To say that politics is a hand-maiden of policy-making would be an understatement. This is more so in a country like India where a diverse polity makes policymaking a complex process.
The recently-concluded assembly elections, where the Bharatiya Janata Party-led National Democratic Alliance (NDA) rode to comfortable victories in four out of the five states, has brought economic reforms back in focus.
There was a fear that the BJP’s defeat, particularly in the political-most-important state of Uttar Pradesh, could have a bearing on the Union government’s planned reforms agenda. This apprehension finds its origins in India’s recent history, where Union governments have tended to lean towards political risk management rather than biting the bullet on critical reforms.
The recently-rolled-back farm laws, barely three months before the elections in Punjab and Uttar Pradesh where farmers were seen as a mobilised political constituency, left several questions unanswered. What is the alternative to the laws? Is the status quo-driven archaic, inefficient, and distortionary Agriculture Produce Market Committees (APMC) model the best option to serve farmers’ interests? What would it require to make farming a rewarding vocation in India?
Farmers need access to markets that fetch them the best price in efficiently-driven systems. In an ideal world, markets function as the best intermediaries.
For too long, however, the story of Indian agriculture has been a tale of market distortions. These seemingly insurmountable hurdles frustrated successive policymakers whose repeated counsel to dismantle these barriers often ran into political resistance, like now.
In a country such as India, complex pieces of policy-making and reforms, need to be looked at not just from the immediate context, but looking decades into the future. This is particularly true in the context of reforms of the factor markets.
Since 1991, successive governments have attempted to reform India’s complex factor markets. The second-generation reforms, as these are sometimes broadly clubbed as, are distinct from the overriding policy matrix of 1991, which primarily concentrated on product markets. It was relatively easier to turn the clock back on the text-book infant industry protection that the State had created for more than four decades, just in the hope the local business would eventually mature into adults capable of standing shoulder-to-shoulder with global peers.
This, however, was the easier part. What mostly went unreformed, were factor markets: particularly land and labour. Reforms in factor markets in India, given the pace at which these have moved, is akin to the hour hand of a clock that you rarely see moving. Each piece of structural adjustment faces its own dynamic of resistance, pacing out its passage through strategic and economic stakeholders of each country.
Growth models, redistribution, development paradigms, and food entitlements — the phraseology of primetime television discussions has seen a significant metamorphosis over the last few years. This is clear sign of mainstreaming of economic reforms. Dialogues expand the scope of discussion, ushers in contrarian views, and adds to the body of thought that various stakeholders — rulers, governments and policymakers, and academicians — can draw upon.

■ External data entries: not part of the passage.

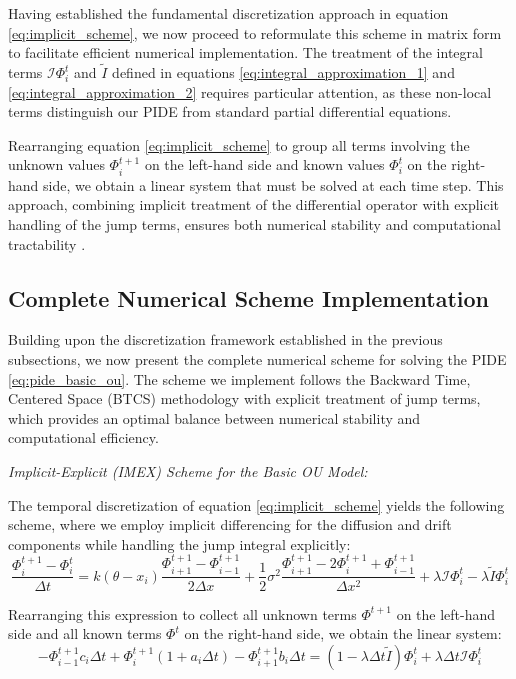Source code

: \documentclass[11pt,twoside,openright]{report}
\begin{document}
Having established the fundamental discretization approach in equation \eqref{eq:implicit_scheme}, we now proceed to reformulate this scheme in matrix form to facilitate efficient numerical implementation. The treatment of the integral terms $\mathcal{I}\Phi^t_i$ and $\tilde{I}$ defined in equations \eqref{eq:integral_approximation_1} and \eqref{eq:integral_approximation_2} requires particular attention, as these non-local terms distinguish our PIDE from standard partial differential equations.

Rearranging equation \eqref{eq:implicit_scheme} to group all terms involving the unknown values $\Phi^{t+1}_i$ on the left-hand side and known values $\Phi^t_i$ on the right-hand side, we obtain a linear system that must be solved at each time step. This approach, combining implicit treatment of the differential operator with explicit handling of the jump terms, ensures both numerical stability and computational tractability \cite{georgiou2023thesis}.

\subsection{Complete Numerical Scheme Implementation}

Building upon the discretization framework established in the previous subsections, we now present the complete numerical scheme for solving the PIDE \eqref{eq:pide_basic_ou}. The scheme we implement follows the Backward Time, Centered Space (BTCS) methodology with explicit treatment of jump terms, which provides an optimal balance between numerical stability and computational efficiency.

\textit{Implicit-Explicit (IMEX) Scheme for the Basic OU Model:}

The temporal discretization of equation \eqref{eq:implicit_scheme} yields the following scheme, where we employ implicit differencing for the diffusion and drift components while handling the jump integral explicitly:
$$ \frac{\Phi^{t+1}_i - \Phi^t_i}{\Delta t} = k(\theta - x_i)\frac{\Phi^{t+1}_{i+1} - \Phi^{t+1}_{i-1}}{2\Delta x} + \frac{1}{2}\sigma^2 \frac{\Phi^{t+1}_{i+1} - 2\Phi^{t+1}_i + \Phi^{t+1}_{i-1}}{\Delta x^2} + \lambda\mathcal{I}\Phi^t_i - \lambda\tilde{I}\Phi^t_i $$

Rearranging this expression to collect all unknown terms $\Phi^{t+1}$ on the left-hand side and all known terms $\Phi^t$ on the right-hand side, we obtain the linear system:
$$ -\Phi^{t+1}_{i-1} c_i \Delta t + \Phi^{t+1}_i (1 + a_i \Delta t) - \Phi^{t+1}_{i+1} b_i \Delta t = (1 - \lambda \Delta t \tilde{I})\Phi^t_i + \lambda \Delta t \mathcal{I}\Phi^t_i $$
\end{document}
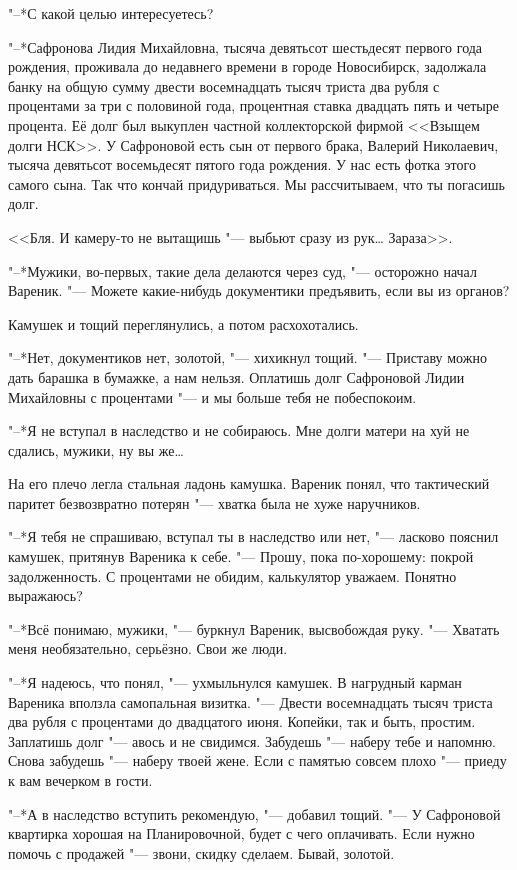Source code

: "--*С какой целью интересуетесь?

"--*Сафронова Лидия Михайловна, тысяча девятьсот шестьдесят первого года рождения, проживала до недавнего времени в городе Новосибирск, задолжала банку на общую сумму двести восемнадцать тысяч триста два рубля с процентами за три с половиной года, процентная ставка двадцать пять и четыре процента.
Её долг был выкуплен частной коллекторской фирмой <<Взыщем долги НСК>>.
У Сафроновой есть сын от первого брака, Валерий Николаевич, тысяча девятьсот восемьдесят пятого года рождения.
У нас есть фотка этого самого сына.
Так что кончай придуриваться.
Мы рассчитываем, что ты погасишь долг.

<<Бля.
И камеру-то не вытащишь "--- выбьют сразу из рук\ldots{}
Зараза>>.

"--*Мужики, во-первых, такие дела делаются через суд, "--- осторожно начал Вареник.
"--- Можете какие-нибудь документики предъявить, если вы из органов?

Камушек и тощий переглянулись, а потом расхохотались.

"--*Нет, документиков нет, золотой, "--- хихикнул тощий.
"--- Приставу можно дать барашка в бумажке, а нам нельзя.
Оплатишь долг Сафроновой Лидии Михайловны с процентами "--- и мы больше тебя не побеспокоим.

"--*Я не вступал в наследство и не собираюсь.
Мне долги матери на хуй не сдались, мужики, ну вы же\ldots{}

На его плечо легла стальная ладонь камушка.
Вареник понял, что тактический паритет безвозвратно потерян "--- хватка была не хуже наручников.

"--*Я тебя не спрашиваю, вступал ты в наследство или нет, "--- ласково пояснил камушек, притянув Вареника к себе.
"--- Прошу, пока по-хорошему: покрой задолженность.
С процентами не обидим, калькулятор уважаем.
Понятно выражаюсь?

"--*Всё понимаю, мужики, "--- буркнул Вареник, высвобождая руку.
"--- Хватать меня необязательно, серьёзно.
Свои же люди.

"--*Я надеюсь, что понял, "--- ухмыльнулся камушек.
В нагрудный карман Вареника вползла самопальная визитка.
"--- Двести восемнадцать тысяч триста два рубля с процентами до двадцатого июня.
Копейки, так и быть, простим.
Заплатишь долг "--- авось и не свидимся.
Забудешь "--- наберу тебе и напомню.
Снова забудешь "--- наберу твоей жене.
Если с памятью совсем плохо "--- приеду к вам вечерком в гости.

"--*А в наследство вступить рекомендую, "--- добавил тощий.
"--- У Сафроновой квартирка хорошая на Планировочной, будет с чего оплачивать.
Если нужно помочь с продажей "--- звони, скидку сделаем.
Бывай, золотой.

Over time, many such dialogues evolve into influential schools of thought that define the contours of public policy. From ‘Roti, Kapda aur Makaan’ to ‘Bijli, Sadak, Paani’ to ‘Aachen Din’, poverty, growth, and jobs have become centre-pieces of India's current political discourse — a welcome, and progressive, departure from the shrillness of the divisive caste-religion discussions usually heard in an election year in India in an earlier era.

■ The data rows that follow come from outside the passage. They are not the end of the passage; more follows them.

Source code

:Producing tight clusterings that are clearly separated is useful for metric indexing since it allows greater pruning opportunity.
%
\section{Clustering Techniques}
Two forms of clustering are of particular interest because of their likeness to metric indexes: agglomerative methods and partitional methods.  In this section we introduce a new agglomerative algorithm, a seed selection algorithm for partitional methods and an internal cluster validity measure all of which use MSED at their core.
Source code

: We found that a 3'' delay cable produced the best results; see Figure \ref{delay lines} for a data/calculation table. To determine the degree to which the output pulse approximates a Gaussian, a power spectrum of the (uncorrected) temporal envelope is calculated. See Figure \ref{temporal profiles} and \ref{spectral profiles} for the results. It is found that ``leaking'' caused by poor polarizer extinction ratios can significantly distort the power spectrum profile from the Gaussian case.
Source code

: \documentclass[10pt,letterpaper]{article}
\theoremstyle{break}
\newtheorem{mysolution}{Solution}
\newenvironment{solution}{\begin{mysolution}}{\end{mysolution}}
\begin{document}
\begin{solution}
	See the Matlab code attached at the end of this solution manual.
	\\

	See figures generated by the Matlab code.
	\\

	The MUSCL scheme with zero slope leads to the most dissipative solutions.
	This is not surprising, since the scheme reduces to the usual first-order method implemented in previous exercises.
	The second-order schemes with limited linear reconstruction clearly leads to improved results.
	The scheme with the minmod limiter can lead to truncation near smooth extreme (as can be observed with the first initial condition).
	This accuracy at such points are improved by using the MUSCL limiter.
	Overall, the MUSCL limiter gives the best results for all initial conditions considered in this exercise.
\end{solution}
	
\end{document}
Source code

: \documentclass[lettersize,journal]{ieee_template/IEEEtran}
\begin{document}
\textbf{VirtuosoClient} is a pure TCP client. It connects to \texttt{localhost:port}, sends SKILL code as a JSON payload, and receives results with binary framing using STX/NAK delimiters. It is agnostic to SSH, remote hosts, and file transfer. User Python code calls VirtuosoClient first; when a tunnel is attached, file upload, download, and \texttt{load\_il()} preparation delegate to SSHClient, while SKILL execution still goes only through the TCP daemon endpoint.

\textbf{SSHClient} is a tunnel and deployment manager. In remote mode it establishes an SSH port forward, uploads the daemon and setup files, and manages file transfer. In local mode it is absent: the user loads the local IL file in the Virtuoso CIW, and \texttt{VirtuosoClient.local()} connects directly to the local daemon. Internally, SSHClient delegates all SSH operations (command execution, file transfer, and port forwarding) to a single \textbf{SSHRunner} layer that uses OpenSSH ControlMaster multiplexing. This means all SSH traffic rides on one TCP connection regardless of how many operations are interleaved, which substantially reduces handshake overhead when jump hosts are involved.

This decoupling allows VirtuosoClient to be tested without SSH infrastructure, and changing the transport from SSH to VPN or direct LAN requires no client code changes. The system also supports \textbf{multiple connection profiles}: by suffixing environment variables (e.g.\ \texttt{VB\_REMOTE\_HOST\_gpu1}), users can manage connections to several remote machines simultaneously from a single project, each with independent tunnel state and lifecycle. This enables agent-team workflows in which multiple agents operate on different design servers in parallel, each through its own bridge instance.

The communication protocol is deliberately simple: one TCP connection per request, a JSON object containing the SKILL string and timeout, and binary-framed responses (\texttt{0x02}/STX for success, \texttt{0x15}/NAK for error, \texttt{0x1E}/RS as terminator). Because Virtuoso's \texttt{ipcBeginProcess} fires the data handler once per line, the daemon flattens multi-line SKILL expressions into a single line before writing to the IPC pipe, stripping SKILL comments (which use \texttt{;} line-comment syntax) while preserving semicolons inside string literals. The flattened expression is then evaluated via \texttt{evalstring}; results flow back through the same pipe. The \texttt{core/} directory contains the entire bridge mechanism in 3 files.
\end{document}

The moot point, however, is whether the results in the assembly elections will be able to delink electoral politics from policy-making that are of national interest. Short-termism is a bad goal to follow in economic reforms. India cannot afford to stop the reforms clock. It is time to delink political risk management from policy-making and left reforms follow a continuous process rather than being dictated by a start-stop-start electoral calendar. The Centre would do well by beginning a structured consultative process to reform the farm sector. Besides, setting the ball rolling, it will also signal the government’s intent to walk the talk on its reforms agenda.